Accompagner des Palestiniens pour la récolte exige aussi du
courage car cela peut se terminer par un assaut de colons (pendant
que les représentants du pouvoir – les soldats – se tiennent
à l’écart). Il existe néanmoins des dizaines de modalités
d’action contre l’oppression, qui ne mettent pas en danger les
militants dévoués (essentiellement des militantes) qui y
prennent part.
Potentiellement,
des centaines de milliers d’Israéliens juifs pourraient
participer à l’action contre cette oppression aux multiples
visages : lois et décrets d’apartheid, offensives
militaires, dissimulation de l’information, blocus économique,
confiscation de terres, expansion de colonies, et autres. Pas un
cheveu de leur tête ne serait touché. Je veux parler de ceux qui
se déclarent favorables à une solution de paix, d’un Etat
palestinien à côté d’Israël. Mais visiblement, leur interprétation
de la participation à la démocratie consiste à se rendre aux
urnes toutes les quelques années et à protester mollement dans
son salon.
Mais
la démocratie, c’est aussi manifester une responsabilité
citoyenne par le biais d’un contrôle incessant exercé sur les
décisions et les actes politiques entre deux élections, pour
garantir que l’essence de la démocratie n’est pas altérée.
Ceux qui, sur leur témoignage, soutiennent une solution à deux
Etats feignent d’ignorer l’autre face de la démocratie-pour-les-Juifs,
c’est-à-dire le régime militaire qu’elle impose aux
Palestiniens. Ce régime crée sans arrêt sur le terrain des réalités
qui mettent en échec le dernier espoir qui reste à ladite
solution (dans sa version véritable : retrait total, avec
uniquement de légères modifications, sur les lignes du 4 juin
’67 et création d’un Etat palestinien). Les citoyens juifs,
qui jouissent de leur démocratie, ne sont pas personnellement
touchés par l’autre face de celle-ci. Au contraire, ils en
profitent : terre à bon marché et logement de qualité,
sources en eau supplémentaires, création d’une élite de
professionnels de la sécurité qui sont demandés dans le monde
entier, développement d’une industrie dans le domaine de la défense.

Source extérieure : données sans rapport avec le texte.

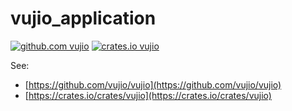 # vujio_application

[![github.com vujio](https://img.shields.io/badge/github-vujio-informational?style=flat-square&logo=github)](https://crates.io/crates/vujio)
[![crates.io vujio](https://img.shields.io/crates/v/vujio.svg?style=flat-square&logo=rust)](https://crates.io/crates/vujio)

See:
- [https://github.com/vujio/vujio](https://github.com/vujio/vujio)
- [https://crates.io/crates/vujio](https://crates.io/crates/vujio) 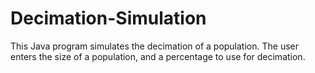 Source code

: # Decimation-Simulation
This Java program simulates the decimation of a population. The user enters the size of a population, and a percentage to use for decimation.
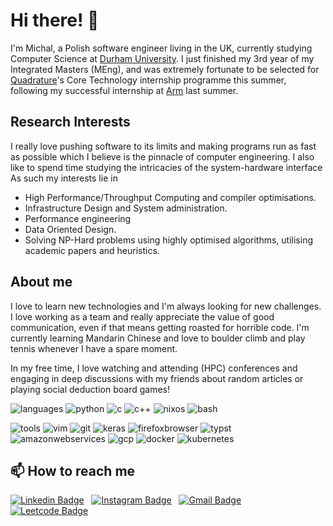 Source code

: # Hi there! 👋

I'm Michal, a Polish software engineer living in the UK, currently studying Computer Science at [Durham University](https://durham.ac.uk/).
I just finished my 3rd year of my Integrated Masters (MEng), and was extremely fortunate to be selected for [Quadrature](https://quadrature.ai/)'s Core Technology internship programme this summer, following my successful internship at [Arm](https://www.arm.com/) last summer.

## Research Interests

I really love pushing software to its limits and making programs run as fast as possible which I believe is the pinnacle of computer engineering. I also like to spend time studying the intricacies of the system-hardware interface As such my interests lie in
- High Performance/Throughput Computing and compiler optimisations.
- Infrastructure Design and System administration.
- Performance engineering
- Data Oriented Design.
- Solving NP-Hard problems using highly optimised algorithms, utilising academic papers and heuristics.

## About me

I love to learn new technologies and I'm always looking for new challenges. I love working as a team and really appreciate the value of good communication, even if that means getting roasted for horrible code. I'm currently learning Mandarin Chinese and love to boulder climb and play tennis whenever I have a spare moment. 

In my free time, I love watching and attending (HPC) conferences and engaging in deep discussions with my friends about random articles or playing social deduction board games!


![languages](https://img.shields.io/static/v1?label=&message=languages:&color=111&style=flat-square)
![python](https://img.shields.io/static/v1?logo=python&label=&message=python&color=36465D&logoColor=AAA&style=flat-square&link=)
![c](https://img.shields.io/static/v1?logo=c&label=&message=c&color=36465D&logoColor=AAA&style=flat-square&link=)
![c++](https://img.shields.io/static/v1?logo=c%2B%2B&label=&message=c%2B%2B&color=36465D&logoColor=AAA&style=flat-square&link=)
![nixos](https://img.shields.io/static/v1?logo=nixos&label=&message=nix&color=36465D&logoColor=AAA&style=flat-square&link=)
![bash](https://img.shields.io/static/v1?logo=gnu-bash&label=&message=bash&color=36465D&logoColor=AAA&style=flat-square&link=)

![tools](https://img.shields.io/static/v1?label=&message=tools:&color=111&style=flat-square)
![vim](https://img.shields.io/static/v1?logo=vim&label=&message=vim&color=36465D&logoColor=AAA&style=flat-square)
![git](https://img.shields.io/static/v1?logo=git&label=&message=git&color=36465D&logoColor=AAA&style=flat-square)
![keras](https://img.shields.io/static/v1?logo=keras&label=&message=keras&color=36465D&logoColor=AAA&style=flat-square)
![firefoxbrowser](https://img.shields.io/static/v1?logo=firefoxbrowser&label=&message=firefox&color=36465D&logoColor=AAA&style=flat-square)
![typst](https://img.shields.io/static/v1?logo=typst&label=&message=typst&color=36465D&logoColor=AAA&style=flat-square)
![amazonwebservices](https://img.shields.io/static/v1?logo=amazonwebservices&label=&message=aws&color=36465D&logoColor=AAA&style=flat-square)
![gcp](https://img.shields.io/static/v1?logo=google-cloud&label=&message=gcp&color=36465D&logoColor=AAA&style=flat-square)
![docker](https://img.shields.io/static/v1?logo=docker&label=&message=docker&color=36465D&logoColor=AAA&style=flat-square)
![kubernetes](https://img.shields.io/static/v1?logo=kubernetes&label=&message=kubernetes&color=36465D&logoColor=AAA&style=flat-square)

## 📫 How to reach me

[![Linkedin Badge](https://img.shields.io/badge/-LinkedIn-blue?style=flat-square&logo=Linkedin&logoColor=white)](https://www.linkedin.com/in/m-pluta/)
&nbsp;
[![Instagram Badge](https://img.shields.io/badge/-Instagram-e4405f?style=flat-square&logo=Instagram&logoColor=white)](https://www.instagram.com/miikey_lol/)
&nbsp;
[![Gmail Badge](https://img.shields.io/badge/-Gmail-d14836?style=flat-square&logo=Gmail&logoColor=white)](mailto:michalpl2003@gmail.com)
&nbsp;
[![Leetcode Badge](https://img.shields.io/badge/-Leetcode-fda015?style=flat-square&logo=leetcode&logoColor=white)](https://leetcode.com/u/miikey_lol/)

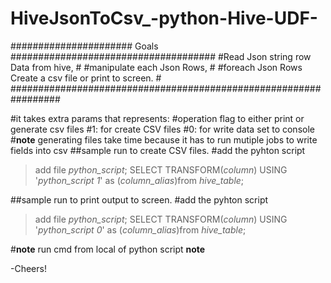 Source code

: # HiveJsonToCsv_-python-Hive-UDF-

###################### Goals #####################################
#Read Json string row Data from hive,                            #
#manipulate each Json Rows,                                      #
#foreach Json Rows Create a csv file or print to screen.         #
#################################################################

#it takes extra params that represents:
#operation flag to either print or generate csv files 
#1: for create CSV files
#0: for write data set to console
#**note** generating files take time because it has to run mutiple jobs to write fields into csv 
##sample run to create CSV files.
#add the pyhton script
> add file *python_script*;
> SELECT TRANSFORM(*column*) USING '*python_script 1*' as (*column_alias*)from *hive_table*;

##sample run to print output to screen.
#add the pyhton script
> add file *python_script*;
> SELECT TRANSFORM(*column*) USING '*python_script 0*' as (*column_alias*)from *hive_table*;

#**note** run cmd from local of python script **note**

-Cheers!
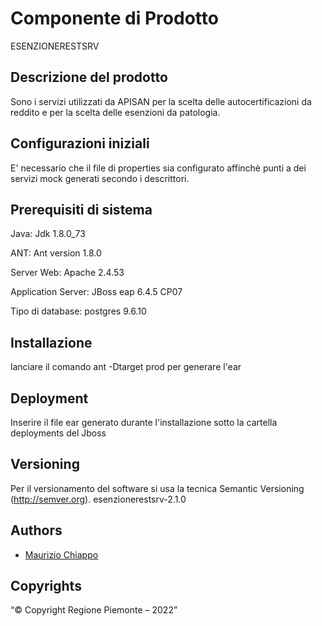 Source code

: # Componente di Prodotto

ESENZIONERESTSRV

## Descrizione del prodotto

Sono i servizi utilizzati da APISAN per la scelta delle autocertificazioni da reddito e per la scelta delle esenzioni da patologia.

## Configurazioni iniziali

E' necessario che il file di properties sia configurato affinchè punti a dei servizi mock generati secondo i descrittori.

## Prerequisiti di sistema

Java: Jdk 1.8.0_73

ANT: Ant version 1.8.0

Server Web: Apache 2.4.53

Application Server: JBoss eap 6.4.5 CP07

Tipo di database: postgres 9.6.10 

## Installazione

lanciare il comando ant -Dtarget prod per generare l'ear

## Deployment

Inserire il file ear generato durante l'installazione sotto la cartella deployments del Jboss

## Versioning

Per il versionamento del software si usa la tecnica Semantic Versioning (http://semver.org).
esenzionerestsrv-2.1.0

## Authors

* [Maurizio Chiappo](https://github.com/maurizio-chiappo)

## Copyrights

“© Copyright Regione Piemonte – 2022” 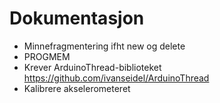 # Dokumentasjon

- Minnefragmentering ifht new og delete
- PROGMEM
- Krever ArduinoThread-biblioteket https://github.com/ivanseidel/ArduinoThread
- Kalibrere akselerometeret
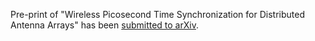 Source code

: <!-- ---
layout: post
date: 2022-06-16
inline: true
--- -->

Pre-print of "Wireless Picosecond Time Synchronization for Distributed Antenna Arrays" has been [submitted to arXiv](https://arxiv.org/abs/2206.08457).
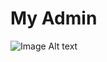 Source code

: # My Admin

![Image Alt text](https://firebasestorage.googleapis.com/v0/b/my-panel-17e33.appspot.com/o/github-img%2Fvision-ui-free-react.jpg?alt=media&token=76741661-42de-4143-b826-e3e373c15ca8)
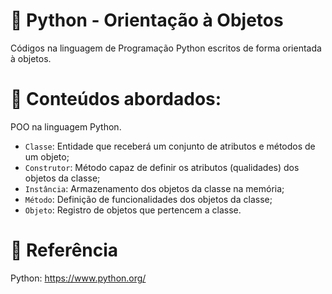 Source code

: # 🐍 Python - Orientação à Objetos
Códigos na linguagem de Programação Python escritos de forma orientada à objetos.

# 🎯 Conteúdos abordados:
POO na linguagem Python.
- `Classe`: Entidade que receberá um conjunto de atributos e métodos de um objeto;
- `Construtor`: Método capaz de definir os atributos (qualidades) dos objetos da classe;
- `Instância`: Armazenamento dos objetos da classe na memória;
- `Método`: Definição de funcionalidades dos objetos da classe;
- `Objeto`: Registro de objetos que pertencem a classe.


# 📖 Referência

Python: https://www.python.org/
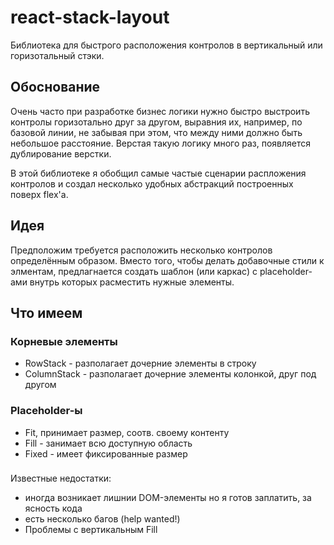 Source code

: # react-stack-layout

Библиотека для быстрого расположения контролов в вертикальный или горизотальный стэки.

## Обоснование

Очень часто при разработке бизнес логики нужно быстро выстроить контролы горизотально друг за другом, выравния их, например, по базовой линии, не забывая при этом, что между ними должно быть небольшое расстояние. Верстая такую логику много раз, появляется дублирование верстки. 

В этой библиотеке я обобщил самые частые сценарии распложения контролов и создал несколько удобных абстракций построенных поверх flex'а.

## Идея

Предположим требуется расположить несколько контролов определённым образом. Вместо того, чтобы делать добавочные стили к элментам, предлагнается 
создать шаблон (или каркас) с placeholder-ами внутрь которых расместить нужные элементы.

## Что имеем

### Корневые элементы
* RowStack - разполагает дочерние элементы в строку
* ColumnStack - разполагает дочерние элементы колонкой, друг под другом

### Placeholder-ы
* Fit, принимает размер, соотв. своему контенту
* Fill - занимает всю доступную область
* Fixed - имеет фиксированные размер

### 

Известные недостатки:
- иногда возникает лишнии DOM-элементы 
но я готов заплатить, за ясность кода
- есть несколько багов (help wanted!)
- Проблемы с вертикальным Fill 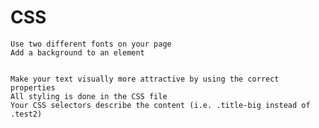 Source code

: # CSS


    Use two different fonts on your page
    Add a background to an element
    
    
    Make your text visually more attractive by using the correct properties
    All styling is done in the CSS file
    Your CSS selectors describe the content (i.e. .title-big instead of .test2)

Telle est la situation de « calme » que même les
partisans – à leurs yeux – de la paix s’abstiennent de désorganiser.
Dans
l’empire soviétique, dans l’Afrique du Sud raciste – comme
aujourd’hui en Birmanie – l’opposition à l’oppression se
payait au prix fort et on peut dès lors comprendre les opposants
qui choisissaient de ne pas agir. En Israël, puisqu’il s’agit
d’une démocratie pour les Juifs, une lourde responsabilité
individuelle pèse et pèsera à l’avenir sur tous ceux qui se
croisent les bras et détournent le regard de ce qui se fait,
aujourd’hui, en leur nom. La responsabilité n’est pas
seulement celle des chefs d’état-major, des chefs de
gouvernement, des ministres et des généraux. Y ont part tous
ceux qui s’opposent théoriquement à l’oppression, à la
discrimination et à l’expulsion, mais ne participent pas
activement à la lutte et à l’émergence d’une insurrection
populaire permanente visant à faire tomber le régime
d’apartheid que nous avons créé ici et qui se développe.